#### What you should do
Copy the lines below exactly. Start at the first and finish with the line containing "perform tentative write".

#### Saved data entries
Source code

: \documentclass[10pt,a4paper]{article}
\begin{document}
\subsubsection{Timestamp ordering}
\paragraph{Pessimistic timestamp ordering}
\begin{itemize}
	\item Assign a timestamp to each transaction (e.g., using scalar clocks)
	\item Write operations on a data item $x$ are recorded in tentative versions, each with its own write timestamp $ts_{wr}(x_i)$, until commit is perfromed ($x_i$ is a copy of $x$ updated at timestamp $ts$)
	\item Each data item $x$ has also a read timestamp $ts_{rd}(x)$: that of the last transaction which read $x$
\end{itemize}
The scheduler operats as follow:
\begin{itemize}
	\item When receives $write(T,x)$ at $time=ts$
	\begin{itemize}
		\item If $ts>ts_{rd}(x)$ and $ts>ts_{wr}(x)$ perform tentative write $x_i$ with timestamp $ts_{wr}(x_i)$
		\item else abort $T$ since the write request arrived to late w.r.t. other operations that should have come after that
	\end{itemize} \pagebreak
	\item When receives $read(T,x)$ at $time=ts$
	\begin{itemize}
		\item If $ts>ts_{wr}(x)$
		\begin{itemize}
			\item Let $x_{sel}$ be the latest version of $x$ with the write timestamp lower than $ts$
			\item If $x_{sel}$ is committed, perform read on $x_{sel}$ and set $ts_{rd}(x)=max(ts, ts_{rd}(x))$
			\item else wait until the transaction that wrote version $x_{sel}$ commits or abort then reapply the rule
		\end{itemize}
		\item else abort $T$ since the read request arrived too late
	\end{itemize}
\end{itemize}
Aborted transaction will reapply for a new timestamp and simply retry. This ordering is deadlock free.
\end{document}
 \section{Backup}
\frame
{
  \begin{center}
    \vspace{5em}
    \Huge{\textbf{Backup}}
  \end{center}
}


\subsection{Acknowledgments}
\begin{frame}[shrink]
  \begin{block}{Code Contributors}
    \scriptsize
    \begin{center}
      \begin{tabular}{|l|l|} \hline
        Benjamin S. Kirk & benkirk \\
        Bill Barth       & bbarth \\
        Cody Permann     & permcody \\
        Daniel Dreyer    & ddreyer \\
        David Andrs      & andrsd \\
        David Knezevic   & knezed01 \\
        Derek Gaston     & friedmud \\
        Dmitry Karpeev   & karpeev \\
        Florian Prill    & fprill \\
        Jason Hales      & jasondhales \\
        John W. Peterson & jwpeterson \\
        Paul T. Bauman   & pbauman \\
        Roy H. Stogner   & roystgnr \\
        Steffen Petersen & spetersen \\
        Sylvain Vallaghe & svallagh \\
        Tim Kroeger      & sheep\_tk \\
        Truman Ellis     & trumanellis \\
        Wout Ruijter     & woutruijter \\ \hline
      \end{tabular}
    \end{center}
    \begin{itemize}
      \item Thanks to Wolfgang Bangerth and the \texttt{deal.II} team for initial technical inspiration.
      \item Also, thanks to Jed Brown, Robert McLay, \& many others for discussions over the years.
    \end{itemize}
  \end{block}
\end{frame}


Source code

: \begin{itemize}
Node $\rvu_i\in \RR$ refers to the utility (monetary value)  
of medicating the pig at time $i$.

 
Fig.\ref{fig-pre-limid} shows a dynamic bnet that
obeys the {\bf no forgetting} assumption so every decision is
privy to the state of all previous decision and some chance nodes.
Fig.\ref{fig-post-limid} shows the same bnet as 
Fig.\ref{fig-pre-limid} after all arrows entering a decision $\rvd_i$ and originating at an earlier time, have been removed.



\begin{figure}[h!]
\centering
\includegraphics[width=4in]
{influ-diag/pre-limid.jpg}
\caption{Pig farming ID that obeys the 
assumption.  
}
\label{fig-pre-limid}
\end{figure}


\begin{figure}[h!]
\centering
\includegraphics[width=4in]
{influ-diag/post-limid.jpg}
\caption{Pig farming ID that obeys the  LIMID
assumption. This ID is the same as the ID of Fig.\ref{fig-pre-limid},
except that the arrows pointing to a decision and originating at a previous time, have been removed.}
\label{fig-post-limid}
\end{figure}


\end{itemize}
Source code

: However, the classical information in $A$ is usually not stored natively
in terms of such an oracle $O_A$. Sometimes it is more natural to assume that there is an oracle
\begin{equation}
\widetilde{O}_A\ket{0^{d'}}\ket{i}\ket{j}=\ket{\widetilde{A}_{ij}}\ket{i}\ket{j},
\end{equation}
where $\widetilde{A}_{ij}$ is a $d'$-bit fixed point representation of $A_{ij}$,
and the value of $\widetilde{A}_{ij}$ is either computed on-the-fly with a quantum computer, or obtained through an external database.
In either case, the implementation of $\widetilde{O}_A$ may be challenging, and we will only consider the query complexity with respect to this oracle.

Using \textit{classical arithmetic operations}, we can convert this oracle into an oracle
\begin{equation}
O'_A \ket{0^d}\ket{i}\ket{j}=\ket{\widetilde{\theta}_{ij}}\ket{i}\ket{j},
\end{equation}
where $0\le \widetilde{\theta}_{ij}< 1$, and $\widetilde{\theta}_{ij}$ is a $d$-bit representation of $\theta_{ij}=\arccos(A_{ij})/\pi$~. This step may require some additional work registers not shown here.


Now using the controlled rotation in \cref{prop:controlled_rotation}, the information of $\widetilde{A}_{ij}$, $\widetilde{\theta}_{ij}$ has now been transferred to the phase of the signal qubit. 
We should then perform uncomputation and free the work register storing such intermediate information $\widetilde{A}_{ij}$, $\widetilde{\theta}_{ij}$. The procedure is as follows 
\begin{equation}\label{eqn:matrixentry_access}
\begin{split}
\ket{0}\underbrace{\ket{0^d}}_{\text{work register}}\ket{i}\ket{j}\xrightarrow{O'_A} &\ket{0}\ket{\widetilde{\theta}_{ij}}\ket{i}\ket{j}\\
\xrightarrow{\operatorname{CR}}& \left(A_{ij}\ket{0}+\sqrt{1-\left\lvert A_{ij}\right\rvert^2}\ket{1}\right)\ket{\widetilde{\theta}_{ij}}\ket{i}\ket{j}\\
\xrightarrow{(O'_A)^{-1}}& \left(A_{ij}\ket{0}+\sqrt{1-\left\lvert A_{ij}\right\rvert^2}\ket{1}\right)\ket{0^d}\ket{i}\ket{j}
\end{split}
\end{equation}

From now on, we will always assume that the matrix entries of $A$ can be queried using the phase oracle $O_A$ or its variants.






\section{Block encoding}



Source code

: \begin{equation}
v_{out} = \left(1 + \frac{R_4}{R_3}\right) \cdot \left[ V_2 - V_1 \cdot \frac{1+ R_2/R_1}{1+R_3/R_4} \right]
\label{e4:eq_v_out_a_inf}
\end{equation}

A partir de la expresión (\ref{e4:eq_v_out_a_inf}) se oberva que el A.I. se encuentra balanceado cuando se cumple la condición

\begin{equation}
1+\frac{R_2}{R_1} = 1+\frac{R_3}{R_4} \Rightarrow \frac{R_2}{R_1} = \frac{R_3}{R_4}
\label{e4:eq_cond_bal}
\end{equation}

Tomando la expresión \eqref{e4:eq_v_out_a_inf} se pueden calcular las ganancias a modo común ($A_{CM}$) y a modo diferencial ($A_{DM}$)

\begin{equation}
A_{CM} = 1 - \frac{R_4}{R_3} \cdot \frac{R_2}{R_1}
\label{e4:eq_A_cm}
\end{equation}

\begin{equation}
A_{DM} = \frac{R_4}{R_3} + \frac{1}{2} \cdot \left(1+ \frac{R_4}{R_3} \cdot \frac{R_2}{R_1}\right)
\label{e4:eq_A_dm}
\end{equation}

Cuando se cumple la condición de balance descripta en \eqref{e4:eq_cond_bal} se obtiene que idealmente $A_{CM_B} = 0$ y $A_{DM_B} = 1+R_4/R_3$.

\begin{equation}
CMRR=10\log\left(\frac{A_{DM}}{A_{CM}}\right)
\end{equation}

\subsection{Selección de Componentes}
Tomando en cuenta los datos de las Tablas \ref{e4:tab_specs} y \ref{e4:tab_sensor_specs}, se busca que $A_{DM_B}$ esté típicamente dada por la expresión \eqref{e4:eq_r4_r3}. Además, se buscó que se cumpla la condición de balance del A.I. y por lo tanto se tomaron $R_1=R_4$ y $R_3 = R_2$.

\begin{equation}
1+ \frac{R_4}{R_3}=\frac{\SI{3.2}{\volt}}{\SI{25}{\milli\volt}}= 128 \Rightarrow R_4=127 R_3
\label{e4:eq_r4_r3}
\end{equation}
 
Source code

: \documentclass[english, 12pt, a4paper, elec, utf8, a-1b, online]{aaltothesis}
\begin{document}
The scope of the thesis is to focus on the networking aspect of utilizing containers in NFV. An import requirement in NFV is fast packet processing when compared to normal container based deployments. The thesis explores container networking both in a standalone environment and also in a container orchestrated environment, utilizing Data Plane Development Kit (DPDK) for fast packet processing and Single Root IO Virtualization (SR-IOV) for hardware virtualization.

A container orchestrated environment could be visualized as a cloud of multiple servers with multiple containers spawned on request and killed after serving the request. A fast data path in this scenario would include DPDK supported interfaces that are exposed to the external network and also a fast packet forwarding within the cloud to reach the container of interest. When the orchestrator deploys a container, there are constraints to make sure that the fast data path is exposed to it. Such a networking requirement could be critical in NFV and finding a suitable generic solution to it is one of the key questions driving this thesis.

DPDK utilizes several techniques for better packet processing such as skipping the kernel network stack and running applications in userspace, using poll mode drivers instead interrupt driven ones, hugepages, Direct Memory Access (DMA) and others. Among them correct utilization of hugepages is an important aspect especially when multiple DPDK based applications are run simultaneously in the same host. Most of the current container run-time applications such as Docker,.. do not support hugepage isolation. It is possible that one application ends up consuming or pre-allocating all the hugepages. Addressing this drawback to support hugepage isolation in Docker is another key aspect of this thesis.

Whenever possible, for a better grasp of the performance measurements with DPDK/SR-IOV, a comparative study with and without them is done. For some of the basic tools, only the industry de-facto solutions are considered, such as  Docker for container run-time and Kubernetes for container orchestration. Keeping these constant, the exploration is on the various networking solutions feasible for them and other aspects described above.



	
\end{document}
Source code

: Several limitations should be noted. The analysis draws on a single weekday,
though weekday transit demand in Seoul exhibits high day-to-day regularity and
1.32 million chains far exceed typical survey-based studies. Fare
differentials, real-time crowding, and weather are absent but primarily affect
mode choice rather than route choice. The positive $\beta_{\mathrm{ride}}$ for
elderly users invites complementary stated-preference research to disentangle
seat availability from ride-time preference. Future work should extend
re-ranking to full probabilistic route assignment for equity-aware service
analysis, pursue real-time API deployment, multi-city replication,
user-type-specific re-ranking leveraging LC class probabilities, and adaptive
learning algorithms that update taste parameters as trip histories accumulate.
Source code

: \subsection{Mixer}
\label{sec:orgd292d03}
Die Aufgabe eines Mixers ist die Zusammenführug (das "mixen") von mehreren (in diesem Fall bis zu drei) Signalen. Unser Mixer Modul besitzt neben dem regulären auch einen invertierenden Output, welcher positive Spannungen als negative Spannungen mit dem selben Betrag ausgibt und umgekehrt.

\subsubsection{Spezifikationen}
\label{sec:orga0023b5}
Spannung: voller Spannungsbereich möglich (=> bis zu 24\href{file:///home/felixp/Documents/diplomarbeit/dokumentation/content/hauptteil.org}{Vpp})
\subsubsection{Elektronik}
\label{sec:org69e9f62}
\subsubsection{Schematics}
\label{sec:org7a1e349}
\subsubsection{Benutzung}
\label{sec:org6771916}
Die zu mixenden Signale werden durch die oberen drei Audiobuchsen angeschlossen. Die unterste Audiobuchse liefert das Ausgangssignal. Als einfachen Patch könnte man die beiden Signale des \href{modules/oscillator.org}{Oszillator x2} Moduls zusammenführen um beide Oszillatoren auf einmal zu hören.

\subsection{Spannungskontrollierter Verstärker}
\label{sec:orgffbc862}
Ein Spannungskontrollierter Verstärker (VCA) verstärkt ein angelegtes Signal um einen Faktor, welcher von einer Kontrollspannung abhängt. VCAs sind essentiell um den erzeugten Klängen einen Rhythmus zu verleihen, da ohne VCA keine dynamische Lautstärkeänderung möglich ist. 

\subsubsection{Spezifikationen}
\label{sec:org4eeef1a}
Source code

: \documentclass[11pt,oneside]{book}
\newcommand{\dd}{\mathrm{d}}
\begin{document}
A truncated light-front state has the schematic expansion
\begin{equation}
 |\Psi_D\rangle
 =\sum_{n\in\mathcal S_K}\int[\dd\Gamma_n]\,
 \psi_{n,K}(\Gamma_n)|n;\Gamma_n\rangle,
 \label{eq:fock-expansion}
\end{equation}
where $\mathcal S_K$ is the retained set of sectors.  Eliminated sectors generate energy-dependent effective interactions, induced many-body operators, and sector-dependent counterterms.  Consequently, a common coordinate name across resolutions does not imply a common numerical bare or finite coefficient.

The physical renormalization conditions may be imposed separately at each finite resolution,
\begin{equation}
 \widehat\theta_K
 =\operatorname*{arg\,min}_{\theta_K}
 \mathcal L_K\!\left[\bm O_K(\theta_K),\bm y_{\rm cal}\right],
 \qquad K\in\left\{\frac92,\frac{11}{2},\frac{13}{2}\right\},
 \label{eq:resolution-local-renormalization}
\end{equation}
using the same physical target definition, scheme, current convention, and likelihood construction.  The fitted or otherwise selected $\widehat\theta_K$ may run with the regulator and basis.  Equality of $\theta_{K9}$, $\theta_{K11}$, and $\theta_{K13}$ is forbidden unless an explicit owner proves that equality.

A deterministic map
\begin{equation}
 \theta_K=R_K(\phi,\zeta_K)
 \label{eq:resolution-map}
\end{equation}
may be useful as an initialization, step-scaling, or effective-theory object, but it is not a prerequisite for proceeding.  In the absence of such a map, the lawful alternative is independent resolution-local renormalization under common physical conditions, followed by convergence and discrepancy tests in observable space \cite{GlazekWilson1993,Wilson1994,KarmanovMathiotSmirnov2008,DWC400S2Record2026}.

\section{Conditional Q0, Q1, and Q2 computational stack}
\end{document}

#### Response to this exercise
Source code

: \documentclass[10pt,a4paper]{article}
\begin{document}
\subsubsection{Timestamp ordering}
\paragraph{Pessimistic timestamp ordering}
\begin{itemize}
	\item Assign a timestamp to each transaction (e.g., using scalar clocks)
	\item Write operations on a data item $x$ are recorded in tentative versions, each with its own write timestamp $ts_{wr}(x_i)$, until commit is perfromed ($x_i$ is a copy of $x$ updated at timestamp $ts$)
	\item Each data item $x$ has also a read timestamp $ts_{rd}(x)$: that of the last transaction which read $x$
\end{itemize}
The scheduler operats as follow:
\begin{itemize}
	\item When receives $write(T,x)$ at $time=ts$
	\begin{itemize}
		\item If $ts>ts_{rd}(x)$ and $ts>ts_{wr}(x)$ perform tentative write $x_i$ with timestamp $ts_{wr}(x_i)$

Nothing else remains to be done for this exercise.